Please take the records that follow and repeat exactly the lines starting with the line with "# Interpretation" and going on through the line with "(*Paragraph revised 18 Feb*.) As".

DATA FOR THE TASK START

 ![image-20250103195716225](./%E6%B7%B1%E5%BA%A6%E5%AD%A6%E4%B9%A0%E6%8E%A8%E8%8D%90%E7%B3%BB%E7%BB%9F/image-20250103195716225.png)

DATA FOR THE TASK END
DATA FOR THE TASK START

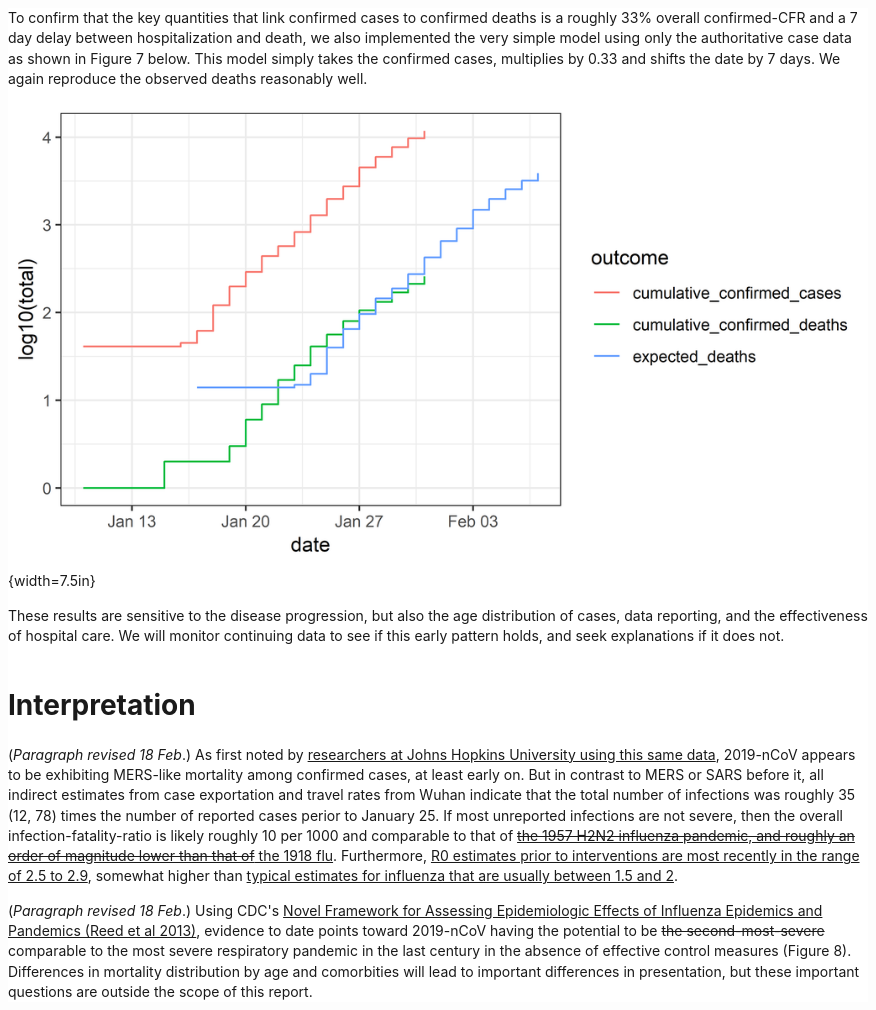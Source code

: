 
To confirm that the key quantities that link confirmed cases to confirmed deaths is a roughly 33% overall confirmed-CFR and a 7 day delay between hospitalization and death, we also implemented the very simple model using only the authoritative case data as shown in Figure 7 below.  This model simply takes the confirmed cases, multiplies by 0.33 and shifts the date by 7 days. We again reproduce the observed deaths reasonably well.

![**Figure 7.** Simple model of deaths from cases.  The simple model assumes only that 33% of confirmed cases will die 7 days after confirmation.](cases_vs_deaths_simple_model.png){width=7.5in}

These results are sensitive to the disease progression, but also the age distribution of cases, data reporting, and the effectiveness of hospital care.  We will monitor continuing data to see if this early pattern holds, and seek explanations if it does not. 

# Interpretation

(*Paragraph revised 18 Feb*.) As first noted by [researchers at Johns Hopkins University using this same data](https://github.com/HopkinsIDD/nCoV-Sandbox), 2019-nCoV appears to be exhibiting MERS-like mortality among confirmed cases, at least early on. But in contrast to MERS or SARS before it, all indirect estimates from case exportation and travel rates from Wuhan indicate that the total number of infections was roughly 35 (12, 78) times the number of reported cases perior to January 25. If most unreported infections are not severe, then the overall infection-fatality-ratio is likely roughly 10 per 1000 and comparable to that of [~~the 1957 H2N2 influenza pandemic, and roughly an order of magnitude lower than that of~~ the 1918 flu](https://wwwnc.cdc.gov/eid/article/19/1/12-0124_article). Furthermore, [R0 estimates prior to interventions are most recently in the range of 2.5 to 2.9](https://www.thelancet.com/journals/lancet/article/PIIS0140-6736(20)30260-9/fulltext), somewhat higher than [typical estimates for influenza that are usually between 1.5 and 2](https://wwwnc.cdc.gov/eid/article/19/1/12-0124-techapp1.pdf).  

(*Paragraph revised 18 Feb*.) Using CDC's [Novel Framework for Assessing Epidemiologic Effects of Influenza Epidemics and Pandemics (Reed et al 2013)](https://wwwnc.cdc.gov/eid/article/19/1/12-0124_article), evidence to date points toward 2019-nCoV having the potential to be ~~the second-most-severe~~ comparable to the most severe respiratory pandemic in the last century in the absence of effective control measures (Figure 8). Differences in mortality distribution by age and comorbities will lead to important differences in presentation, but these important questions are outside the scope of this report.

DATA FOR THE TASK END

*SOLUTION FOR THIS EXERCISE*:
# Interpretation

(*Paragraph revised 18 Feb*.) As first noted by [researchers at Johns Hopkins University using this same data](https://github.com/HopkinsIDD/nCoV-Sandbox), 2019-nCoV appears to be exhibiting MERS-like mortality among confirmed cases, at least early on. But in contrast to MERS or SARS before it, all indirect estimates from case exportation and travel rates from Wuhan indicate that the total number of infections was roughly 35 (12, 78) times the number of reported cases perior to January 25. If most unreported infections are not severe, then the overall infection-fatality-ratio is likely roughly 10 per 1000 and comparable to that of [~~the 1957 H2N2 influenza pandemic, and roughly an order of magnitude lower than that of~~ the 1918 flu](https://wwwnc.cdc.gov/eid/article/19/1/12-0124_article). Furthermore, [R0 estimates prior to interventions are most recently in the range of 2.5 to 2.9](https://www.thelancet.com/journals/lancet/article/PIIS0140-6736(20)30260-9/fulltext), somewhat higher than [typical estimates for influenza that are usually between 1.5 and 2](https://wwwnc.cdc.gov/eid/article/19/1/12-0124-techapp1.pdf).  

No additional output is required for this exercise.